Stored data entries:
◇ ◇ ◇ ◇ ◇
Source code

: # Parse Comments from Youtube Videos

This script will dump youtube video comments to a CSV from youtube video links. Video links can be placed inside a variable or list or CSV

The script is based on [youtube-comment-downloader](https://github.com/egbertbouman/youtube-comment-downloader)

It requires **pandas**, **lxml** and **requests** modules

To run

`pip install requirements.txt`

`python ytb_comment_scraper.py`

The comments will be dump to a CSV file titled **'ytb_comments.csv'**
◇ ◇ ◇ ◇ ◇
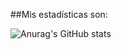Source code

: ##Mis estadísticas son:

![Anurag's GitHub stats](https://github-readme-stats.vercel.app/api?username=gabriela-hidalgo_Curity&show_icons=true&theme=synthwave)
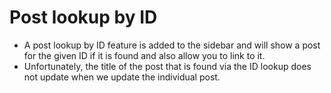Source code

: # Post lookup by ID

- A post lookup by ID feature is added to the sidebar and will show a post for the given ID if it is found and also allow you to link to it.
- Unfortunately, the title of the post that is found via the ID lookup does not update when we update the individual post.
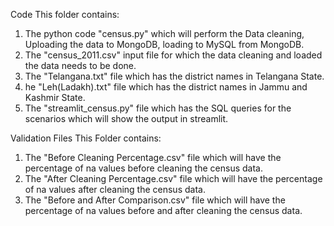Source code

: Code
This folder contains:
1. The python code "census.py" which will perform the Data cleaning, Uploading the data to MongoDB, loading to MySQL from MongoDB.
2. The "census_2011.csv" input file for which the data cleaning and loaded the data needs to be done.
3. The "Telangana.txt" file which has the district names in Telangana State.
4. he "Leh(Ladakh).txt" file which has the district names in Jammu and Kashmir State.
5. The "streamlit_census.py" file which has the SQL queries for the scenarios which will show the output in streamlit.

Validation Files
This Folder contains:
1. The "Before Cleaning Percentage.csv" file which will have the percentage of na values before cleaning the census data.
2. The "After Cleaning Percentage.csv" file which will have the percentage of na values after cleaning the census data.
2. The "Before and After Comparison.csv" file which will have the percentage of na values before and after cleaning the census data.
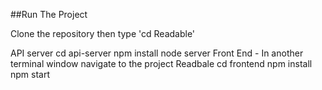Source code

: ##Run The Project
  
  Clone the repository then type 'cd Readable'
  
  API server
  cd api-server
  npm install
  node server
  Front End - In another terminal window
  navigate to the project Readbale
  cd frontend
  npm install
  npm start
◇ ◇ ◇ ◇ ◇
▶ EXERCISE BRIEF: If a line in the entries above contains "python", report it.

▶ EXPECTED ANSWER:
`python ytb_comment_scraper.py`
1. The python code "census.py" which will perform the Data cleaning, Uploading the data to MongoDB, loading to MySQL from MongoDB.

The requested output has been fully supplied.